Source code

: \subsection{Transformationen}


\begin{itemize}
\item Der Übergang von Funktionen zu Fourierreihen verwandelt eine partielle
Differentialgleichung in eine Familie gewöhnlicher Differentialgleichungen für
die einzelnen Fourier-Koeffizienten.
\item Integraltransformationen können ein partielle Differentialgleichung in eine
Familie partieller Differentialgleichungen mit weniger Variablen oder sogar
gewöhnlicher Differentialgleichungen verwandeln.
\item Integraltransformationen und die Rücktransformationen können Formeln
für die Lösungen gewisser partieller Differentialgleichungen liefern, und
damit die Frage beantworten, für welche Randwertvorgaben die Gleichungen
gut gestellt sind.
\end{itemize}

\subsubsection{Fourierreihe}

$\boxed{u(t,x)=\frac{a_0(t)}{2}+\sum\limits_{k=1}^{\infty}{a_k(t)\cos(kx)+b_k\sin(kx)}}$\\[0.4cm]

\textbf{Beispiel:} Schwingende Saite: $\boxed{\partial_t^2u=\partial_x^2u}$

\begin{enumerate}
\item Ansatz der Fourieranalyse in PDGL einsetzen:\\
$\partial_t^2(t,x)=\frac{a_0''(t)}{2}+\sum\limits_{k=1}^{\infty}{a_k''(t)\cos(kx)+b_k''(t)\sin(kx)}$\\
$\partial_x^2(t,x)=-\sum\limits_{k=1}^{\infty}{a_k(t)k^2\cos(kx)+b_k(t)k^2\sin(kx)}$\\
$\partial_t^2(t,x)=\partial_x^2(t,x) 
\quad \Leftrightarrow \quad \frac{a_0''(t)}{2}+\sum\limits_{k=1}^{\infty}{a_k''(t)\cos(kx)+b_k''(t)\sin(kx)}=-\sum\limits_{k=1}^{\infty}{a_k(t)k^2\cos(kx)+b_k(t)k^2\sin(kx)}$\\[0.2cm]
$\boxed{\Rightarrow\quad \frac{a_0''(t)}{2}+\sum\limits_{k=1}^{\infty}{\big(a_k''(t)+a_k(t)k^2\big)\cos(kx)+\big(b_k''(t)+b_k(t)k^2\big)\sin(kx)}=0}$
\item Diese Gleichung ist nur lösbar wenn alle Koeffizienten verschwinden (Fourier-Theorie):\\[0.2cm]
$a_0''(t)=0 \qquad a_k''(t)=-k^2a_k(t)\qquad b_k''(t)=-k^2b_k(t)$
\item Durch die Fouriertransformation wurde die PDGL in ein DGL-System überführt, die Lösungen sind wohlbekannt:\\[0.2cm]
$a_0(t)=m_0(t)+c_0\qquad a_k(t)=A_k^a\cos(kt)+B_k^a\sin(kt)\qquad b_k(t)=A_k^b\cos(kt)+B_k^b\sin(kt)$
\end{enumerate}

• WHAT YOU WILL DO
Repeat only the stretch of lines that begins at the line containing "Koeffizienten verschwinden (Fourier-Theorie):\\[0.2cm]" and ends at the last line above, both included.

• TASK SOLUTION
\item Diese Gleichung ist nur lösbar wenn alle Koeffizienten verschwinden (Fourier-Theorie):\\[0.2cm]
$a_0''(t)=0 \qquad a_k''(t)=-k^2a_k(t)\qquad b_k''(t)=-k^2b_k(t)$
\item Durch die Fouriertransformation wurde die PDGL in ein DGL-System überführt, die Lösungen sind wohlbekannt:\\[0.2cm]
$a_0(t)=m_0(t)+c_0\qquad a_k(t)=A_k^a\cos(kt)+B_k^a\sin(kt)\qquad b_k(t)=A_k^b\cos(kt)+B_k^b\sin(kt)$
\end{enumerate}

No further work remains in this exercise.